A friction log is a list of steps and problems users encounter, when trying to accomplish a specific task. They can be used as a research tool to capture moments where users struggle, hesitate, or get blocked. It’s basically a bug tracker for understanding, not code.
Frictions:
- Confusion about a term
- Stopping to reread a sentence
- Clicking back and forth between pages
- Copy-paste errors
- Misunderstanding a prerequisite
- Saying “Wait, what does this mean?”
- Giving up or searching elsewhere
Why it Matters
For tech writers, UX writers, and documentation teams, it’s a low-effort way to turn real user pain into actionable improvements.
Template
Tools: You can use a simple spreadsheet, a project management tool (e.g., Trello or Jira), or a specialized product analytics platform.
Friction Logs should include:
- Task: What the user was trying to accomplish (not the page title).
- Location: Where the friction occurred (doc page, section, step number).
- Friction observed: What went wrong or slowed the user down (be descriptive, not judgmental).
- Evidence: Direct quote, hesitation, error, or behavior you observed.
- Impact:
- Low: Confusing but task completed
- Medium: User needed help or workaround
- High: Task blocked or abandoned
- Suspected cause: Missing step, unclear term, assumption, bad structure, etc.
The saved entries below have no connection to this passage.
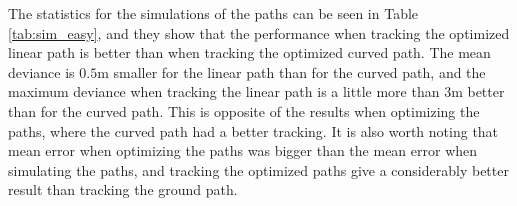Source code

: The statistics for the simulations of the paths can be seen in Table \ref{tab:sim_easy}, and they show that the performance when tracking the optimized linear path is better than when tracking the optimized curved path. The mean deviance is $0.5$m smaller for the linear path than for the curved path, and the maximum deviance when tracking the linear path is a little more than $3$m better than for the curved path. This is opposite of the results when optimizing the paths, where the curved path had a better tracking. It is also worth noting that mean error when optimizing the paths was bigger than the mean error when simulating the paths, and tracking the optimized paths give a considerably better result than tracking the ground path.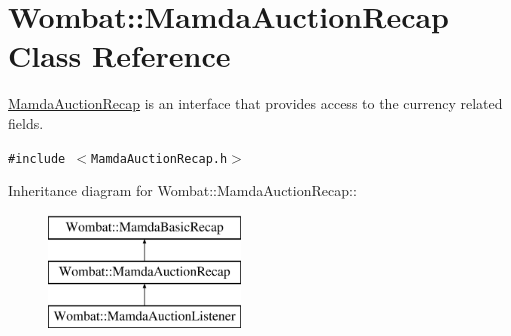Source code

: \hypertarget{classWombat_1_1MamdaAuctionRecap}{
\section{Wombat::Mamda\-Auction\-Recap Class Reference}
\label{classWombat_1_1MamdaAuctionRecap}
}
\hyperlink{classWombat_1_1MamdaAuctionRecap}{Mamda\-Auction\-Recap} is an interface that provides access to the currency related fields.  


{\tt \#include $<$Mamda\-Auction\-Recap.h$>$}

Inheritance diagram for Wombat::Mamda\-Auction\-Recap::\begin{figure}[H]
\begin{center}
\leavevmode
\includegraphics[height=3cm]{classWombat_1_1MamdaAuctionRecap}
\end{center}
\end{figure}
- Suggested fix: Add example, reword step, add prerequisite, link elsewhere.
Example:
| Date | Task | Location | Friction observed | Evidence | Impact |
|---|---|---|---|---|---|
| 2026-01-05 | Generate API token | Auth docs → Step 2 | User didn’t know where to find token | “Where do I get this?” | High |
Get Started
- Decide which part of the product you want to test.
- Include details on the friction log template.
- Set a color-coded system:
- green: easy
- yellow: tricky, but getting through
- red: would give up if it wasn’t my job
- Pick a user and a user scenario with a specific task.
- List all steps you do to finish the scenario, noting the expected behaviour and the actual behaviour of the software.